Hi! We have a first time freshening Boer doe on day 147 after being put in with our buck (not sure that they bred that day, she was in with him for two weeks so could be up to 14 days later that she’s due) she has grown significantly and seemed very obviously pregnant. She is acting completely normal, eating, etc, shape has changed in the last week, hip bones are more prominent and her belly isn’t sticking out to the sides quite as much. She has very little if any udder formation that I can tell and I found this discharge going on when feeding this afternoon. Any ideas??


----------



## ksalvagno (Oct 6, 2009)

Once in a while they have some bloody discharge but are fine.
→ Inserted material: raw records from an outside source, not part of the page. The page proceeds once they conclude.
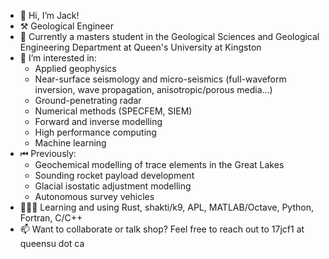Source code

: - 👋 Hi, I’m Jack!
- ⚒ Geological Engineer
- 🌱 Currently a masters student in the Geological Sciences and Geological Engineering Department at Queen's University at Kingston
- 👀 I’m interested in: 
	* Applied geophysics 
	* Near-surface seismology and micro-seismics (full-waveform inversion, wave propagation, anisotropic/porous media...)
	* Ground-penetrating radar
	* Numerical methods (SPECFEM, SIEM)
	* Forward and inverse modelling
	* High performance computing
	* Machine learning
- ⏮ Previously:
	* Geochemical modelling of trace elements in the Great Lakes
	* Sounding rocket payload development
	* Glacial isostatic adjustment modelling
	* Autonomous survey vehicles
- 👩🏻‍💻 Learning and using Rust, shakti/k9, APL, MATLAB/Octave, Python, Fortran, C/C++
- 📫 Want to collaborate or talk shop? Feel free to reach out to 17jcf1 at queensu dot ca
<!---
j17d/j17d is a ✨ special ✨ repository because its `README.md` (this file) appears on your GitHub profile.
You can click the Preview link to take a look at your changes.
--->
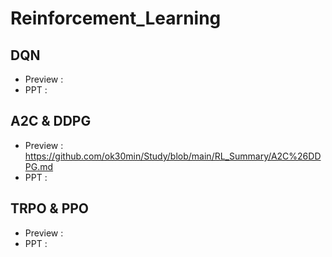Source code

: # Reinforcement_Learning

## DQN
* Preview : 
* PPT : 

## A2C & DDPG
* Preview : https://github.com/ok30min/Study/blob/main/RL_Summary/A2C%26DDPG.md
* PPT : 

## TRPO & PPO
* Preview : 
* PPT : 
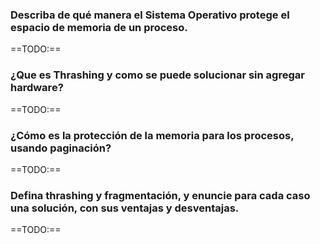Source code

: ### Describa de qué manera el Sistema Operativo protege el espacio de memoria de un proceso.

==TODO:==

### ¿Que es Thrashing y como se puede solucionar sin agregar hardware?

==TODO:==

### ¿Cómo es la protección de la memoria para los procesos, usando paginación?

==TODO:==

### Defina thrashing y fragmentación, y enuncie para cada caso una solución, con sus ventajas y desventajas.

==TODO:==
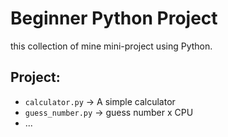 # Beginner Python Project

this collection of mine mini-project using Python.

## Project:
- `calculator.py` → A simple calculator
- `guess_number.py` → guess number x CPU 
- ...
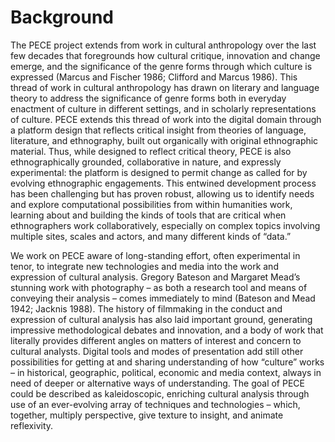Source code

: Background
==========

The PECE project extends from work in cultural anthropology over the
last few decades that foregrounds how cultural critique, innovation and
change emerge, and the significance of the genre forms through which
culture is expressed (Marcus and Fischer 1986; Clifford and Marcus
1986). This thread of work in cultural anthropology has drawn on
literary and language theory to address the significance of genre forms
both in everyday enactment of culture in different settings, and in
scholarly representations of culture. PECE extends this thread of work
into the digital domain through a platform design that reflects critical
insight from theories of language, literature, and ethnography, built
out organically with original ethnographic material. Thus, while
designed to reflect critical theory, PECE is also ethnographically
grounded, collaborative in nature, and expressly experimental: the
platform is designed to permit change as called for by evolving
ethnographic engagements. This entwined development process has been
challenging but has proven robust, allowing us to identify needs and
explore computational possibilities from within humanities work,
learning about and building the kinds of tools that are critical when
ethnographers work collaboratively, especially on complex topics
involving multiple sites, scales and actors, and many different kinds of
“data.”

We work on PECE aware of long-standing effort, often experimental in
tenor, to integrate new technologies and media into the work and
expression of cultural analysis. Gregory Bateson and Margaret Mead’s
stunning work with photography – as both a research tool and means of
conveying their analysis – comes immediately to mind (Bateson and Mead
1942; Jacknis 1988). The history of filmmaking in the conduct and
expression of cultural analysis has also laid important ground,
generating impressive methodological debates and innovation, and a body
of work that literally provides different angles on matters of interest
and concern to cultural analysts. Digital tools and modes of
presentation add still other possibilities for getting at and sharing
understanding of how “culture” works – in historical, geographic,
political, economic and media context, always in need of deeper or
alternative ways of understanding. The goal of PECE could be described
as kaleidoscopic, enriching cultural analysis through use of an
ever-evolving array of techniques and technologies – which, together,
multiply perspective, give texture to insight, and animate reflexivity.
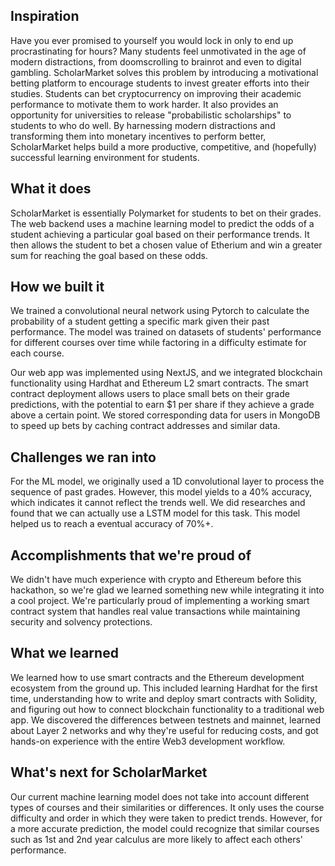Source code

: ## Inspiration

Have you ever promised to yourself you would lock in only to end up procrastinating for hours? Many students feel unmotivated in the age of modern distractions, from doomscrolling to brainrot and even to digital gambling. ScholarMarket solves this problem by introducing a motivational betting platform to encourage students to invest greater efforts into their studies. Students can bet cryptocurrency on improving their academic performance to motivate them to work harder. It also provides an opportunity for universities to release "probabilistic scholarships" to students to who do well. By harnessing modern distractions and transforming them into monetary incentives to perform better, ScholarMarket helps build a more productive, competitive, and (hopefully) successful learning environment for students.

## What it does

ScholarMarket is essentially Polymarket for students to bet on their grades. The web backend uses a machine learning model to predict the odds of a student achieving a particular goal based on their performance trends. It then allows the student to bet a chosen value of Etherium and win a greater sum for reaching the goal based on these odds.

## How we built it

We trained a convolutional neural network using Pytorch to calculate the probability of a student getting a specific mark given their past performance. The model was trained on datasets of students' performance for different courses over time while factoring in a difficulty estimate for each course.

Our web app was implemented using NextJS, and we integrated blockchain functionality using Hardhat and Ethereum L2 smart contracts. The smart contract deployment allows users to place small bets on their grade predictions, with the potential to earn $1 per share if they achieve a grade above a certain point. We stored corresponding data for users in MongoDB to speed up bets by caching contract addresses and similar data.

## Challenges we ran into
For the ML model, we originally used a 1D convolutional layer to process the sequence of past grades. However, this model yields to a 40% accuracy, which indicates it cannot reflect the trends well. We did researches and found that we can actually use a LSTM model for this task. This model helped us to reach a eventual accuracy of 70%+.

## Accomplishments that we're proud of

We didn't have much experience with crypto and Ethereum before this hackathon, so we're glad we learned something new while integrating it into a cool project. We're particularly proud of implementing a working smart contract system that handles real value transactions while maintaining security and solvency protections.

## What we learned

We learned how to use smart contracts and the Ethereum development ecosystem from the ground up. This included learning Hardhat for the first time, understanding how to write and deploy smart contracts with Solidity, and figuring out how to connect blockchain functionality to a traditional web app. We discovered the differences between testnets and mainnet, learned about Layer 2 networks and why they're useful for reducing costs, and got hands-on experience with the entire Web3 development workflow.

## What's next for ScholarMarket

Our current machine learning model does not take into account different types of courses and their similarities or differences. It only uses the course difficulty and order in which they were taken to predict trends. However, for a more accurate prediction, the model could recognize that similar courses such as 1st and 2nd year calculus are more likely to affect each others' performance.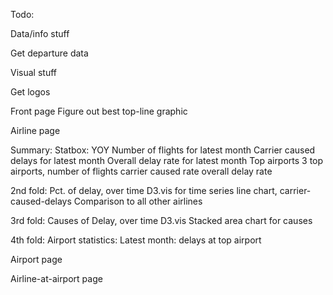 Todo:

Data/info stuff

   Get departure data


Visual stuff

   Get logos



Front page
   Figure out best top-line graphic



Airline page

   Summary:
      Statbox:
         YOY
            Number of flights for latest month
            Carrier caused delays for latest month
            Overall delay rate for latest month
         Top airports
            3 top airports, number of flights
               carrier caused rate
               overall delay rate

   2nd fold: Pct. of delay, over time
      D3.vis for time series line chart, carrier-caused-delays
      Comparison to all other airlines

   3rd fold: Causes of Delay, over time
      D3.vis Stacked area chart for causes

   4th fold: Airport statistics:
      Latest month: delays at top airport






Airport page




Airline-at-airport page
But I would keep an eye on her in case she is aborting.


----------



## brigieboo (Apr 8, 2021)

She could be due any day now then... Keep an eye on her, my FF this past spring didn't develop any udder until during/after her kid was born....I actually wasn't thinking she was prego lol usually when I see discharge before a kid is born tho it's whitish.... Just keep an eye on her!


----------



## brigieboo (Apr 8, 2021)

How is she this morning?


----------



## HBB (Apr 29, 2020)

Still the bloody discharge. It is thick and mucous like. When she stands up there’s a small amount on the ground. She is peeing and pooping as normal, she will eat a bite of hay and then go to lay back down. Definitely doesn’t seem quite herself today.


----------



## Sfgwife (Feb 18, 2018)

HBB said:


> Still the bloody discharge. It is thick and mucous like. When she stands up there’s a small amount on the ground. She is peeing and pooping as normal, she will eat a bite of hay and then go to lay back down. Definitely doesn’t seem quite herself today.


Happy kidding!


----------



## brigieboo (Apr 8, 2021)

HBB said:


> Still the bloody discharge. It is thick and mucous like. When she stands up there’s a small amount on the ground. She is peeing and pooping as normal, she will eat a bite of hay and then go to lay back down. Definitely doesn’t seem quite herself today.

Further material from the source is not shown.